_What is expected_. Lines to restate from the data below: from the one containing "82.00 | 51.50 |" to the one containing "210.00 | 103.00 |", both included. Give them again exactly, and only them.

[[ Data for the task open ]]

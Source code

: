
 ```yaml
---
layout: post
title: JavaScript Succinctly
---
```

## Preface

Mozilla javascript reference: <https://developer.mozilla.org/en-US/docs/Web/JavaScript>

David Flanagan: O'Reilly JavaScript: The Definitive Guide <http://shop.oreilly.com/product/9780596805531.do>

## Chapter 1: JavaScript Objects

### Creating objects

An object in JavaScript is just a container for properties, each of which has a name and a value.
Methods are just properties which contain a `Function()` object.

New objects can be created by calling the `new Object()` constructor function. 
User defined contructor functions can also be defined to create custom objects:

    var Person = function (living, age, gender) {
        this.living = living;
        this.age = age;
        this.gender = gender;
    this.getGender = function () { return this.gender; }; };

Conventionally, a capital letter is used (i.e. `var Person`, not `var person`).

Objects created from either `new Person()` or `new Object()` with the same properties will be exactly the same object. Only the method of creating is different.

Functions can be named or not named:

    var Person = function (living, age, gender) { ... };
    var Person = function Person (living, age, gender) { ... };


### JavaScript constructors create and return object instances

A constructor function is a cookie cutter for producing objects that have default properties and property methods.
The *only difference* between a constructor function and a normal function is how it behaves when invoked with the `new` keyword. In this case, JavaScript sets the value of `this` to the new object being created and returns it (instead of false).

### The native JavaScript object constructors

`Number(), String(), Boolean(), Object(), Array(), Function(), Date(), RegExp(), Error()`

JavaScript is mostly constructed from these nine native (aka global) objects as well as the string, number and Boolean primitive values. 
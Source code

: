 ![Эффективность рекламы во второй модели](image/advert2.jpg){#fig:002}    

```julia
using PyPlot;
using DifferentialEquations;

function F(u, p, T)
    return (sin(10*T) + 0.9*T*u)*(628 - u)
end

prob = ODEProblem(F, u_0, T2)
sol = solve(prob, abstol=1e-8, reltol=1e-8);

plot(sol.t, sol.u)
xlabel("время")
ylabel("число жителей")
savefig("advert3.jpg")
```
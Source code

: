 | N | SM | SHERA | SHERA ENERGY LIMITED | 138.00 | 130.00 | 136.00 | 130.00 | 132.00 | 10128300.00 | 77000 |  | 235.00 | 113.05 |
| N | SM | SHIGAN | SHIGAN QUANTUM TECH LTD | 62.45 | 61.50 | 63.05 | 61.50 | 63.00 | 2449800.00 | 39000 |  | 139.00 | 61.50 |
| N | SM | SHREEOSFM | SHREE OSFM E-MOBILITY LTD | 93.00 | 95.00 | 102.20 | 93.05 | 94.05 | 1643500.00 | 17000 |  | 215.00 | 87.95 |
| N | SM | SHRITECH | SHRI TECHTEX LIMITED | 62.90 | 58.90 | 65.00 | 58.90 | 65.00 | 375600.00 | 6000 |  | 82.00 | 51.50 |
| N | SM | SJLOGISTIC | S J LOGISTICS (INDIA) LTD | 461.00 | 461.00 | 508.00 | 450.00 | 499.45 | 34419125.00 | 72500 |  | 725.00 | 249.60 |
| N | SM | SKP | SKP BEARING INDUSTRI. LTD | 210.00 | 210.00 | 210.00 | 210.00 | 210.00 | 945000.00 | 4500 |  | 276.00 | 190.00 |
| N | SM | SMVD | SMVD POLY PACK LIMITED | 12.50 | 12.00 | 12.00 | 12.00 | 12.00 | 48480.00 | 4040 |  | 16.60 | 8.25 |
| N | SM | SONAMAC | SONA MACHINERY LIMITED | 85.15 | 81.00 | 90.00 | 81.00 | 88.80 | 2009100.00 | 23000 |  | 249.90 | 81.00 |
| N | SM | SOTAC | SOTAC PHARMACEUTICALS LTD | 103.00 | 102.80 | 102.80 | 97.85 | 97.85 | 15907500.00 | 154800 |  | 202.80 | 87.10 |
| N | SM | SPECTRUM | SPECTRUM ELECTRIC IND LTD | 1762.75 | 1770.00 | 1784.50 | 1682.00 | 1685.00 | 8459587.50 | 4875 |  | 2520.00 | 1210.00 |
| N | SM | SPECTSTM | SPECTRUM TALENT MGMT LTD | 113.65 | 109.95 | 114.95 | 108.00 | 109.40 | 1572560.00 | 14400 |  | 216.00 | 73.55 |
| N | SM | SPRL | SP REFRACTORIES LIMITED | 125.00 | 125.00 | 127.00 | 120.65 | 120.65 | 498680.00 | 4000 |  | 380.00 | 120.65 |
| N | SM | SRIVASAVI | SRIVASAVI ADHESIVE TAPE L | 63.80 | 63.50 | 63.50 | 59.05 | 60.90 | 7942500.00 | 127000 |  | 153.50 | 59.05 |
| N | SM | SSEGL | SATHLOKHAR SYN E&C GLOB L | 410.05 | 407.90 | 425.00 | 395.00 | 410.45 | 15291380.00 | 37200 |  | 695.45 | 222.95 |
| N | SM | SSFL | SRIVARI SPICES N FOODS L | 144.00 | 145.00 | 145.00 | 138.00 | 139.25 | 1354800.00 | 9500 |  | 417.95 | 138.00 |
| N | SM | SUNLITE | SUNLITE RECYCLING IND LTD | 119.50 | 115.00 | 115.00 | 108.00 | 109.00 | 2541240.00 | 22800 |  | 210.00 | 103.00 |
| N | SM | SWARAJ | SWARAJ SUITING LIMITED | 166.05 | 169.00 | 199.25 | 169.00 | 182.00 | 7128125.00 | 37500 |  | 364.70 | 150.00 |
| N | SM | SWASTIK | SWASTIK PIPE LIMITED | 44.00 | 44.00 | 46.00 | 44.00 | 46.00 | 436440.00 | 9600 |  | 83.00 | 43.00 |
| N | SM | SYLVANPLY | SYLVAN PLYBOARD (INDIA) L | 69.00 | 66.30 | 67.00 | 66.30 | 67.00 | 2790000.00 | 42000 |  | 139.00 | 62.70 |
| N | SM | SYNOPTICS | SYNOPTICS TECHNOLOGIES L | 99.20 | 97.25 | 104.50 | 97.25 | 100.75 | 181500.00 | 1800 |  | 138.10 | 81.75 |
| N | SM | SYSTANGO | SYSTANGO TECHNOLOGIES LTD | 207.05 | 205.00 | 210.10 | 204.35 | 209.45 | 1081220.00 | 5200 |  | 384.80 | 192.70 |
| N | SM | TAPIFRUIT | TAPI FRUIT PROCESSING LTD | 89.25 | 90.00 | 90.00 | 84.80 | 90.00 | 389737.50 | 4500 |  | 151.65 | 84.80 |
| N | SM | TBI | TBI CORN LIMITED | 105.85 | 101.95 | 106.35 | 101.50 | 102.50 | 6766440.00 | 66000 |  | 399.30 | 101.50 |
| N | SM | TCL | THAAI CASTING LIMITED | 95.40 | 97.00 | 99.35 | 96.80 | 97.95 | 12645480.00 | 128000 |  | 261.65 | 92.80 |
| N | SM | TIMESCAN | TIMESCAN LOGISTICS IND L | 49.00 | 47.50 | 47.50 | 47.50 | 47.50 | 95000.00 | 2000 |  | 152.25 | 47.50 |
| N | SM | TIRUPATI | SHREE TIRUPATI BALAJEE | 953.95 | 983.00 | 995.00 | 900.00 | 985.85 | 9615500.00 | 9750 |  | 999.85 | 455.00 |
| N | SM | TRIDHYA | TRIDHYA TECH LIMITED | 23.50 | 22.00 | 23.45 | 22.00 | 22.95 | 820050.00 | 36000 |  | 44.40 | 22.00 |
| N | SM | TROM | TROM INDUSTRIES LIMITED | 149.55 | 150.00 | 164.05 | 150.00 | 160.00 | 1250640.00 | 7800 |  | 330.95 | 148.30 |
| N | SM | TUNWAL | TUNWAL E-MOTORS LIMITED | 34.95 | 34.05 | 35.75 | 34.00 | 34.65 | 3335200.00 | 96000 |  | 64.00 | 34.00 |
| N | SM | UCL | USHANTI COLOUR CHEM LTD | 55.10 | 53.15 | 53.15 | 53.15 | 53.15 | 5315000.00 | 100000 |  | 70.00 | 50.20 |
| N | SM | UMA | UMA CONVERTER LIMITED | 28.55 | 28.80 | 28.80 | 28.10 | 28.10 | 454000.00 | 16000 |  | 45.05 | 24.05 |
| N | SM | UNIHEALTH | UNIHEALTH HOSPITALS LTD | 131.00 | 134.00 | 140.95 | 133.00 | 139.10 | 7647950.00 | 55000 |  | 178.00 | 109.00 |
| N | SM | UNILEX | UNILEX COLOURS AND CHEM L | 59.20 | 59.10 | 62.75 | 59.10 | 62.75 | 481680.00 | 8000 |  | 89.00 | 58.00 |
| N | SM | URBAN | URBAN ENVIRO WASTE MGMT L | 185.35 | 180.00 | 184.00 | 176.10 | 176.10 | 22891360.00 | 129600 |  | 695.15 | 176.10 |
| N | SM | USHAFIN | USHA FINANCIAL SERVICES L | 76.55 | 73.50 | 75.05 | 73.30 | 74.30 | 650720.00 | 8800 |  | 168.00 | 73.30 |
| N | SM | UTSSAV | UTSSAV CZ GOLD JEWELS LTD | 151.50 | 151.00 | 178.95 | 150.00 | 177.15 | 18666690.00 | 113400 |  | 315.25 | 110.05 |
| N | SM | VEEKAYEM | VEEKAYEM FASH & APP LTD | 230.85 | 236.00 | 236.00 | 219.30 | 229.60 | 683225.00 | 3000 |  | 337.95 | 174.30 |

[[ Data for the task closed ]]

_Solved problem_.
| N | SM | SHRITECH | SHRI TECHTEX LIMITED | 62.90 | 58.90 | 65.00 | 58.90 | 65.00 | 375600.00 | 6000 |  | 82.00 | 51.50 |
| N | SM | SJLOGISTIC | S J LOGISTICS (INDIA) LTD | 461.00 | 461.00 | 508.00 | 450.00 | 499.45 | 34419125.00 | 72500 |  | 725.00 | 249.60 |
| N | SM | SKP | SKP BEARING INDUSTRI. LTD | 210.00 | 210.00 | 210.00 | 210.00 | 210.00 | 945000.00 | 4500 |  | 276.00 | 190.00 |
| N | SM | SMVD | SMVD POLY PACK LIMITED | 12.50 | 12.00 | 12.00 | 12.00 | 12.00 | 48480.00 | 4040 |  | 16.60 | 8.25 |
| N | SM | SONAMAC | SONA MACHINERY LIMITED | 85.15 | 81.00 | 90.00 | 81.00 | 88.80 | 2009100.00 | 23000 |  | 249.90 | 81.00 |
| N | SM | SOTAC | SOTAC PHARMACEUTICALS LTD | 103.00 | 102.80 | 102.80 | 97.85 | 97.85 | 15907500.00 | 154800 |  | 202.80 | 87.10 |
| N | SM | SPECTRUM | SPECTRUM ELECTRIC IND LTD | 1762.75 | 1770.00 | 1784.50 | 1682.00 | 1685.00 | 8459587.50 | 4875 |  | 2520.00 | 1210.00 |
| N | SM | SPECTSTM | SPECTRUM TALENT MGMT LTD | 113.65 | 109.95 | 114.95 | 108.00 | 109.40 | 1572560.00 | 14400 |  | 216.00 | 73.55 |
| N | SM | SPRL | SP REFRACTORIES LIMITED | 125.00 | 125.00 | 127.00 | 120.65 | 120.65 | 498680.00 | 4000 |  | 380.00 | 120.65 |
| N | SM | SRIVASAVI | SRIVASAVI ADHESIVE TAPE L | 63.80 | 63.50 | 63.50 | 59.05 | 60.90 | 7942500.00 | 127000 |  | 153.50 | 59.05 |
| N | SM | SSEGL | SATHLOKHAR SYN E&C GLOB L | 410.05 | 407.90 | 425.00 | 395.00 | 410.45 | 15291380.00 | 37200 |  | 695.45 | 222.95 |
| N | SM | SSFL | SRIVARI SPICES N FOODS L | 144.00 | 145.00 | 145.00 | 138.00 | 139.25 | 1354800.00 | 9500 |  | 417.95 | 138.00 |
| N | SM | SUNLITE | SUNLITE RECYCLING IND LTD | 119.50 | 115.00 | 115.00 | 108.00 | 109.00 | 2541240.00 | 22800 |  | 210.00 | 103.00 |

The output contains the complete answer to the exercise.